Unique Listeners Per Track Track Counts
[0, 5) 21,869,058
[5, 10) 1,137,840
[10, 20) 512,031
[20, 30) 156,828
[30, 40) 73,404
[40, 50) 41,066
≥50 100,969

Table 2: Distribution of number of unique tracks interacted per user

Unique Tracks Interacted Per User User Counts
[0, 10) 236
[10, 25) 111
[25, 50) 156
[50, 100) 158
[100, 500) 981
≥500 6,550

2. TRAIN/VALIDATION PARTITIONING

To support evaluating the average performance across users, we randomly partitioned the interactions of each user into train and validation datasets. To ensure each user has at least one record in the training set and the validation set, we grouped the dataset by 'user_id'. Within the subgroups of 'user_id', each record was assigned its row number and partitioned into either the training set or validation set based on the total number of records each subgroup had.

For example, if user_1 interacted with 5 songs, those records were assigned row numbers from 1 to 5; the records with row numbers less than 4 (5*0.8) were assigned to the training set, and the rest of the records were assigned to the validation set. This method ensured a random partition and an approximately 80:20 split between the training dataset and the validation dataset.

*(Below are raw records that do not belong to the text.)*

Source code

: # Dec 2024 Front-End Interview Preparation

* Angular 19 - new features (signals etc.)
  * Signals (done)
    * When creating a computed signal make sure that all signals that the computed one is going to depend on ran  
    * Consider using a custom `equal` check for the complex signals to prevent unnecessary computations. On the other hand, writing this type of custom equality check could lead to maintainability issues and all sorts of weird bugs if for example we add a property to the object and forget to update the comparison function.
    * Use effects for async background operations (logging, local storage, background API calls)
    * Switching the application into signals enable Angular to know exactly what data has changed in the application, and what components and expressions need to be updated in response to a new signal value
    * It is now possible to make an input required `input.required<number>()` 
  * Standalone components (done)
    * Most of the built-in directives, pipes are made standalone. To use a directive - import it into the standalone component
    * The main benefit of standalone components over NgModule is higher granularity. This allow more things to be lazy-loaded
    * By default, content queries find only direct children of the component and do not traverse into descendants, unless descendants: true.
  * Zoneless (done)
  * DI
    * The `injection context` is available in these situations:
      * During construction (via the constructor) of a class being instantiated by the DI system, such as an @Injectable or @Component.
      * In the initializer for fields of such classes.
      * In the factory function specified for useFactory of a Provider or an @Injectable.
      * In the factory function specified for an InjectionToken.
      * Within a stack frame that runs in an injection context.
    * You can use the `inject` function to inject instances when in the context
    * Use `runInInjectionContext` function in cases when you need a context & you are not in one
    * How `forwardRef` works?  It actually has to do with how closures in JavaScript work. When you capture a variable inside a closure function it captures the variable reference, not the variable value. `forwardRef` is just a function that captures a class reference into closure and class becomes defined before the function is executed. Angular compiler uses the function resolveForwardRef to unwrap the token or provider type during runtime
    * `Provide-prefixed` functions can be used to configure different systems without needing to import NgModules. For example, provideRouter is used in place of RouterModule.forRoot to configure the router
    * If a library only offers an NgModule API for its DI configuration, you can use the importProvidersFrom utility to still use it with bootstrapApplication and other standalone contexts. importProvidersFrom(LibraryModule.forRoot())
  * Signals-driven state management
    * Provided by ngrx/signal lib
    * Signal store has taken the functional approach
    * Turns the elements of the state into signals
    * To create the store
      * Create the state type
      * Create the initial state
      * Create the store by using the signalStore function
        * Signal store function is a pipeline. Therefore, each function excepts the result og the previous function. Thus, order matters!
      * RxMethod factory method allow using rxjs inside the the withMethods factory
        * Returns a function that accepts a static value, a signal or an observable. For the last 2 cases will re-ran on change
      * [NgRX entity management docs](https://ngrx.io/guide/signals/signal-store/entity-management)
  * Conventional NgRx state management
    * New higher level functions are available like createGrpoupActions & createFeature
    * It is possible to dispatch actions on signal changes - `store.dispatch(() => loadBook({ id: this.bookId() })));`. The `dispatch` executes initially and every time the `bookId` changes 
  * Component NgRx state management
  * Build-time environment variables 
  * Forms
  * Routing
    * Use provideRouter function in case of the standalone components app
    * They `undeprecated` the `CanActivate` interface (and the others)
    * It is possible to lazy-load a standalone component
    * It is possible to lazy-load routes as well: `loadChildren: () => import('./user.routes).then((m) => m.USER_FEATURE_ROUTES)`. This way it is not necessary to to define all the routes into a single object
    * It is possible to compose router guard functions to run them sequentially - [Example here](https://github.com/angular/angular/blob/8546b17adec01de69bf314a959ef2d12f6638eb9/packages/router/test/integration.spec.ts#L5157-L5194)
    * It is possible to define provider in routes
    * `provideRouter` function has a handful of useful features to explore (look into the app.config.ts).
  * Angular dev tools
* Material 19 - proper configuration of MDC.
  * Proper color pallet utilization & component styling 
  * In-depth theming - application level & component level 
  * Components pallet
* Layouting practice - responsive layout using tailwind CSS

To address the cold-start user problem in our study and reserve the test set for final evaluation, we simulated the presence of cold-start users in the validation set. We accomplished this by selecting a subset of users who ranked in the bottom 10 percentile of total interactions and excluding all their interactions from the training data. This simulation allowed us to assess the performance of the cold-start model on the validation set while ensuring the test set remained untouched for comprehensive evaluation.

Once the users for the cold-start simulation were identified, we proceeded to divide our train and validation sets into two groups: users facing the cold-start problem and users not facing the cold-start problem. We followed a similar partitioning approach for our test set, with the distinction that we did not require any simulation for cold-start users. Instead, we identified cold-start users as those present in the test set but absent from the train set. This partitioning allowed us to evaluate the performance of the cold-start model separately for both user categories while maintaining the integrity of the test set.

Our popularity baseline model and latent factor model were developed using the users who did not encounter the cold-start problem. In contrast, the cold-start model specifically targeted and incorporated users who faced the cold-start challenge. This segregation allowed us to tailor the models accordingly and address the unique characteristics of each user group.

3. POPULARITY BASELINE MODELS

The formula we used for our popularity baseline model is given by: P[i] ← (Σᵤ R[u,i]) / (|R[:,i]| + β)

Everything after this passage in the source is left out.